(Stored data entries)
________________________________________

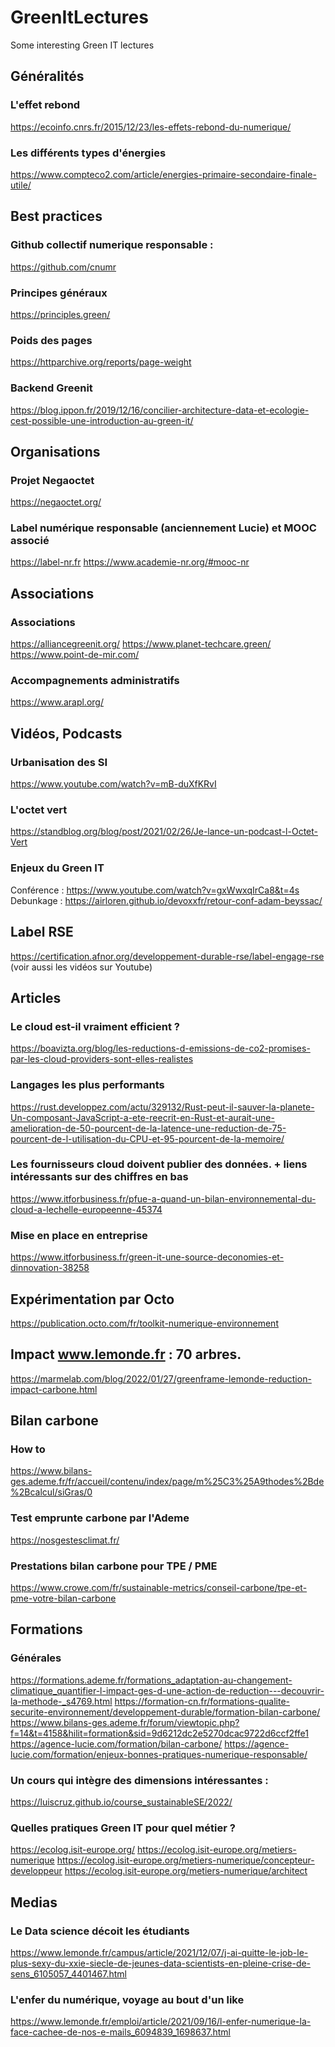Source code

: # GreenItLectures
Some interesting Green IT lectures

## Généralités
### L'effet rebond
https://ecoinfo.cnrs.fr/2015/12/23/les-effets-rebond-du-numerique/

### Les différents types d'énergies
https://www.compteco2.com/article/energies-primaire-secondaire-finale-utile/

## Best practices

### Github collectif numerique responsable :
https://github.com/cnumr

### Principes généraux
https://principles.green/

### Poids des pages
https://httparchive.org/reports/page-weight

### Backend Greenit
https://blog.ippon.fr/2019/12/16/concilier-architecture-data-et-ecologie-cest-possible-une-introduction-au-green-it/

## Organisations
### Projet Negaoctet
https://negaoctet.org/

### Label numérique responsable (anciennement Lucie) et MOOC associé
https://label-nr.fr
https://www.academie-nr.org/#mooc-nr

## Associations
### Associations
https://alliancegreenit.org/
https://www.planet-techcare.green/
https://www.point-de-mir.com/
### Accompagnements administratifs
https://www.arapl.org/

## Vidéos, Podcasts

### Urbanisation des SI
https://www.youtube.com/watch?v=mB-duXfKRvI
### L'octet vert

https://standblog.org/blog/post/2021/02/26/Je-lance-un-podcast-l-Octet-Vert

### Enjeux du Green IT
Conférence : https://www.youtube.com/watch?v=gxWwxqIrCa8&t=4s
Debunkage : https://airloren.github.io/devoxxfr/retour-conf-adam-beyssac/

## Label RSE
https://certification.afnor.org/developpement-durable-rse/label-engage-rse
(voir aussi les vidéos sur Youtube)

## Articles

### Le cloud est-il vraiment efficient ?
https://boavizta.org/blog/les-reductions-d-emissions-de-co2-promises-par-les-cloud-providers-sont-elles-realistes

### Langages les plus performants
https://rust.developpez.com/actu/329132/Rust-peut-il-sauver-la-planete-Un-composant-JavaScript-a-ete-reecrit-en-Rust-et-aurait-une-amelioration-de-50-pourcent-de-la-latence-une-reduction-de-75-pourcent-de-l-utilisation-du-CPU-et-95-pourcent-de-la-memoire/

### Les fournisseurs cloud doivent publier des données. + liens intéressants sur des chiffres en bas
https://www.itforbusiness.fr/pfue-a-quand-un-bilan-environnemental-du-cloud-a-lechelle-europeenne-45374

### Mise en place en entreprise
https://www.itforbusiness.fr/green-it-une-source-deconomies-et-dinnovation-38258

## Expérimentation par Octo
https://publication.octo.com/fr/toolkit-numerique-environnement

## Impact www.lemonde.fr : 70 arbres.
https://marmelab.com/blog/2022/01/27/greenframe-lemonde-reduction-impact-carbone.html

## Bilan carbone
### How to
https://www.bilans-ges.ademe.fr/fr/accueil/contenu/index/page/m%25C3%25A9thodes%2Bde%2Bcalcul/siGras/0

### Test emprunte carbone par l'Ademe
https://nosgestesclimat.fr/

### Prestations bilan carbone pour TPE / PME
https://www.crowe.com/fr/sustainable-metrics/conseil-carbone/tpe-et-pme-votre-bilan-carbone

## Formations

### Générales
https://formations.ademe.fr/formations_adaptation-au-changement-climatique_quantifier-l-impact-ges-d-une-action-de-reduction---decouvrir-la-methode-_s4769.html
https://formation-cn.fr/formations-qualite-securite-environnement/developpement-durable/formation-bilan-carbone/
https://www.bilans-ges.ademe.fr/forum/viewtopic.php?f=14&t=4158&hilit=formation&sid=9d6212dc2e5270dcac9722d6ccf2ffe1
https://agence-lucie.com/formation/bilan-carbone/
https://agence-lucie.com/formation/enjeux-bonnes-pratiques-numerique-responsable/

### Un cours qui intègre des dimensions intéressantes :
https://luiscruz.github.io/course_sustainableSE/2022/


### Quelles pratiques Green IT pour quel métier ?
https://ecolog.isit-europe.org/
https://ecolog.isit-europe.org/metiers-numerique
https://ecolog.isit-europe.org/metiers-numerique/concepteur-developpeur
https://ecolog.isit-europe.org/metiers-numerique/architect

## Medias
### Le Data science décoit les étudiants
https://www.lemonde.fr/campus/article/2021/12/07/j-ai-quitte-le-job-le-plus-sexy-du-xxie-siecle-de-jeunes-data-scientists-en-pleine-crise-de-sens_6105057_4401467.html

### L'enfer du numérique, voyage au bout d'un like
https://www.lemonde.fr/emploi/article/2021/09/16/l-enfer-numerique-la-face-cachee-de-nos-e-mails_6094839_1698637.html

________________________________________

*Your instructions*:
Check the entries above line by line and return each one containing the word "isit".

*Response box*:
https://ecolog.isit-europe.org/
https://ecolog.isit-europe.org/metiers-numerique
https://ecolog.isit-europe.org/metiers-numerique/concepteur-developpeur
https://ecolog.isit-europe.org/metiers-numerique/architect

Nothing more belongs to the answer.